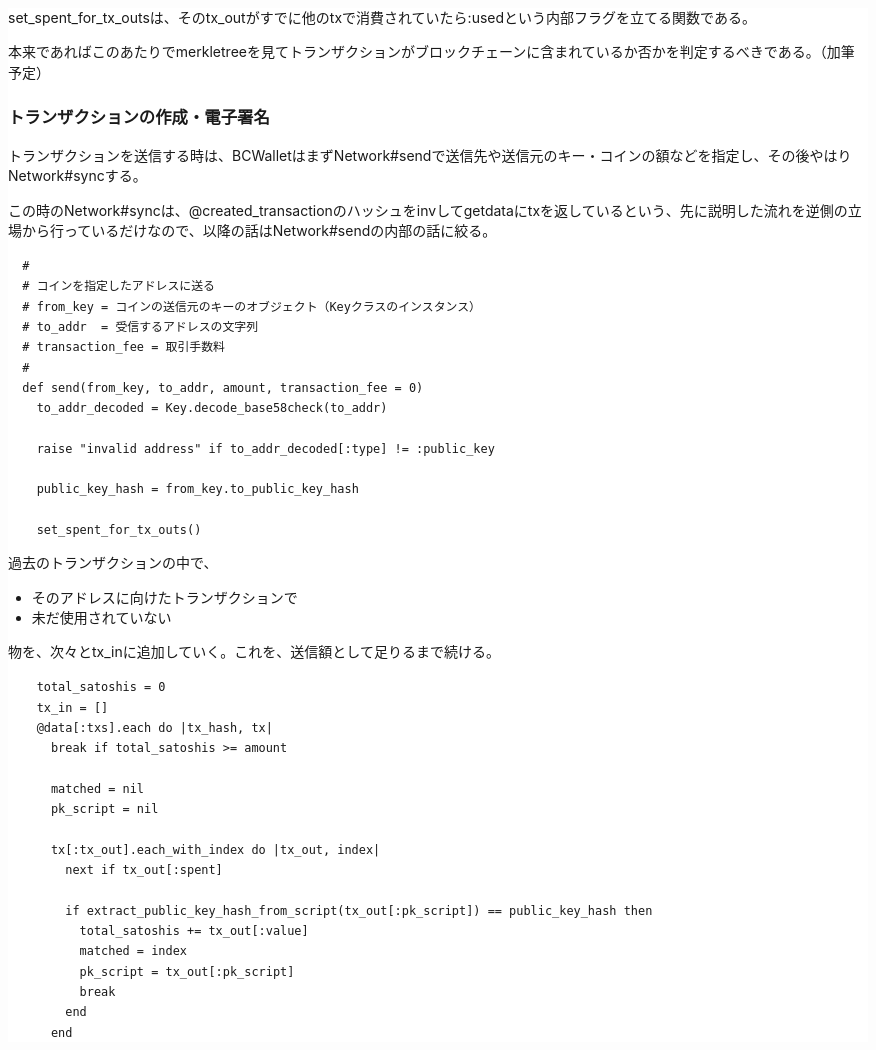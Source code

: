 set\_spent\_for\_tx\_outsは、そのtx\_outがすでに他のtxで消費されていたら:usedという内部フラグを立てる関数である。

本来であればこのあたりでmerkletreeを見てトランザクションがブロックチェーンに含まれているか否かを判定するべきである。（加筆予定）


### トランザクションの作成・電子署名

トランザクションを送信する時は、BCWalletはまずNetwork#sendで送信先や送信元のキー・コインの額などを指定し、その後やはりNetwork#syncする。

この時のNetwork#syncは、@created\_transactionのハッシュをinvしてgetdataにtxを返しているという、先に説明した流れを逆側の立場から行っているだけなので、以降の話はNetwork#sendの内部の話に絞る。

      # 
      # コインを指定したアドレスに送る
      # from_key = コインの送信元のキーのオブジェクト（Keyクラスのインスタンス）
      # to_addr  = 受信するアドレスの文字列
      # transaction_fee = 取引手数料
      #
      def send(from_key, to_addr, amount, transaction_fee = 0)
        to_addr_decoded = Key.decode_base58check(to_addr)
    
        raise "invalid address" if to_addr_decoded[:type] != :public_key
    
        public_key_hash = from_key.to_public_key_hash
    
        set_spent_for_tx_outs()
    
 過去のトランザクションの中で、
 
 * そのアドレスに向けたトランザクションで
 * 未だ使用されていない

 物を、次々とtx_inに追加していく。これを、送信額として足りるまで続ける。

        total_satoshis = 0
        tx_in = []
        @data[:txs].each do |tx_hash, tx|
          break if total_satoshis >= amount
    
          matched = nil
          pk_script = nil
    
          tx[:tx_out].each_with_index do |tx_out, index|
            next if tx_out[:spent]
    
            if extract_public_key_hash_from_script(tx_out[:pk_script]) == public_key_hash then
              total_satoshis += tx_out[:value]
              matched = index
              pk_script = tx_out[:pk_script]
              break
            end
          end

+++++

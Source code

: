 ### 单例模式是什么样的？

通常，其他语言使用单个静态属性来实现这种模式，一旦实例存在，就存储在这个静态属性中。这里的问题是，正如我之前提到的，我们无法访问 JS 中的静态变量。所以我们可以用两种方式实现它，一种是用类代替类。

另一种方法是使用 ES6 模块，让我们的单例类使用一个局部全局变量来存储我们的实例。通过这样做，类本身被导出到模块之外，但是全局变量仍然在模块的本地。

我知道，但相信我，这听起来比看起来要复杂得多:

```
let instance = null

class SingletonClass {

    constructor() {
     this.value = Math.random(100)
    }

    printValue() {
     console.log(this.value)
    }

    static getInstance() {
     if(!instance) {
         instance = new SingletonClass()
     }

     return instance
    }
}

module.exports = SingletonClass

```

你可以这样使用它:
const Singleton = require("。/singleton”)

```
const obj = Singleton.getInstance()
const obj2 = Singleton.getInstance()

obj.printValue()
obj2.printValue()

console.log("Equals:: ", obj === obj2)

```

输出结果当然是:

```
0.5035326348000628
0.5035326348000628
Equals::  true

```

+++++

§ **WHAT IS EXPECTED**
Go line by line through the data, copying each one that contains the word "Equals".

§ **ANSWER SECTION**
console.log("Equals:: ", obj === obj2)
Equals::  true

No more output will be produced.